:: GIVEN ENTRIES

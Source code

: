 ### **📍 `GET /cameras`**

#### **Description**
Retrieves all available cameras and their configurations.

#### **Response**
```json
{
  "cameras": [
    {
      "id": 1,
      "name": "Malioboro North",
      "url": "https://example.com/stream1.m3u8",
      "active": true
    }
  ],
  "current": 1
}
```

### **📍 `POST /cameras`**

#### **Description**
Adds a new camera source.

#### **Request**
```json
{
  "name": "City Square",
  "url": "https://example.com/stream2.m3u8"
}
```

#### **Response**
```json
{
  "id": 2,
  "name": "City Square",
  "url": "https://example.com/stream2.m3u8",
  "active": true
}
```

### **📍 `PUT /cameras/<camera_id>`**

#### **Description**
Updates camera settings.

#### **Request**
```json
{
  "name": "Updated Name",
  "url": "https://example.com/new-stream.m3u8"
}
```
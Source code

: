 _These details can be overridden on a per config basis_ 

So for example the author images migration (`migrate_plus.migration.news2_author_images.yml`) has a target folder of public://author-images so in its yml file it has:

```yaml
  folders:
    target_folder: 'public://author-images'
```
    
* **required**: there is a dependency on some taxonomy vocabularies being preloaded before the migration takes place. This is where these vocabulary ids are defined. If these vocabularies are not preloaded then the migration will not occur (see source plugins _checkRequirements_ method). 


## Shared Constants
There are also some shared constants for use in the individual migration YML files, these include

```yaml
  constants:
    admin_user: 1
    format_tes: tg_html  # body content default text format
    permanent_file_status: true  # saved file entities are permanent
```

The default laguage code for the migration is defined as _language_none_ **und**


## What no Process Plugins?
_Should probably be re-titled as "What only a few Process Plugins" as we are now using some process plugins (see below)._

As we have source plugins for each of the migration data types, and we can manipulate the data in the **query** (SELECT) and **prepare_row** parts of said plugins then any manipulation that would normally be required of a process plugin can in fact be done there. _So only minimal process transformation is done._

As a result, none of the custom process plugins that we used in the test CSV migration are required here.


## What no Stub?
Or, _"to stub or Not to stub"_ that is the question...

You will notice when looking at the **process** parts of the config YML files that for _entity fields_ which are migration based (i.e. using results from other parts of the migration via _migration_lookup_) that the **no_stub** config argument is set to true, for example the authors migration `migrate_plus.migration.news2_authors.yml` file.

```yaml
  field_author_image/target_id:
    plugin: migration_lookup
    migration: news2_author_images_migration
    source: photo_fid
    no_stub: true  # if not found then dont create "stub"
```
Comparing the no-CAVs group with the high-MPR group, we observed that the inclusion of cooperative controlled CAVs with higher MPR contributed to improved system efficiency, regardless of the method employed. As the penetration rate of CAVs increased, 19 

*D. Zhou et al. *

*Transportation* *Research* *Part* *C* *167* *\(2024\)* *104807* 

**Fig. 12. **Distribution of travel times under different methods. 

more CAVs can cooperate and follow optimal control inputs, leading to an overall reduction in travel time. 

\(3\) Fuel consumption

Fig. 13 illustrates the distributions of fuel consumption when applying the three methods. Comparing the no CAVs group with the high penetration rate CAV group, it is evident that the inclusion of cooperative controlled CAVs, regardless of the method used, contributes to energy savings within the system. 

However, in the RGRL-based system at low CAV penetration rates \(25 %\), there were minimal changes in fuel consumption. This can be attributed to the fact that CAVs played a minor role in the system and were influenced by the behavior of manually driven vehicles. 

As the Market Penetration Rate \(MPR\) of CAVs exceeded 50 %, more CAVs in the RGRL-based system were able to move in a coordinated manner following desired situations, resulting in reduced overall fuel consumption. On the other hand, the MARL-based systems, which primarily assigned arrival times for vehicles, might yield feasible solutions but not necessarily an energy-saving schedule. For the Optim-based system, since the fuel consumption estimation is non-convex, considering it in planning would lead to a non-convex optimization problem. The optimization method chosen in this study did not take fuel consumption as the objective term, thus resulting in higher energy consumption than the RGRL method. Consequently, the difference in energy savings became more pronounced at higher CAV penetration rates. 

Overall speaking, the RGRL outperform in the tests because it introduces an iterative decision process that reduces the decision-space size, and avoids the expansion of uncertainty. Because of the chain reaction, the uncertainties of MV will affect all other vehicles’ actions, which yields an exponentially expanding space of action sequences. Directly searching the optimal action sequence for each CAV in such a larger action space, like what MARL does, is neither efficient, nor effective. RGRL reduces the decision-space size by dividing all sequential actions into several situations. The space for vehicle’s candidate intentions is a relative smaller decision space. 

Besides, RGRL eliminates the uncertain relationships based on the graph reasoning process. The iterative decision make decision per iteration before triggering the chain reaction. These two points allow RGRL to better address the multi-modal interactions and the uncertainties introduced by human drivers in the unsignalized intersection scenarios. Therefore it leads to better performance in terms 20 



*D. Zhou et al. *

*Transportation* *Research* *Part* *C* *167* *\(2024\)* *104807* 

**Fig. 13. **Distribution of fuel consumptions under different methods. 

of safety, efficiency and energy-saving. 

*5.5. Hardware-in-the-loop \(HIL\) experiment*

::::

WORK TO BE COMPLETED — Which lines of the data include the string "true"? Find them and copy each one.

SOLUTION FOR THIS PROBLEM —
      "active": true
  "active": true
    permanent_file_status: true  # saved file entities are permanent
You will notice when looking at the **process** parts of the config YML files that for _entity fields_ which are migration based (i.e. using results from other parts of the migration via _migration_lookup_) that the **no_stub** config argument is set to true, for example the authors migration `migrate_plus.migration.news2_authors.yml` file.
    no_stub: true  # if not found then dont create "stub"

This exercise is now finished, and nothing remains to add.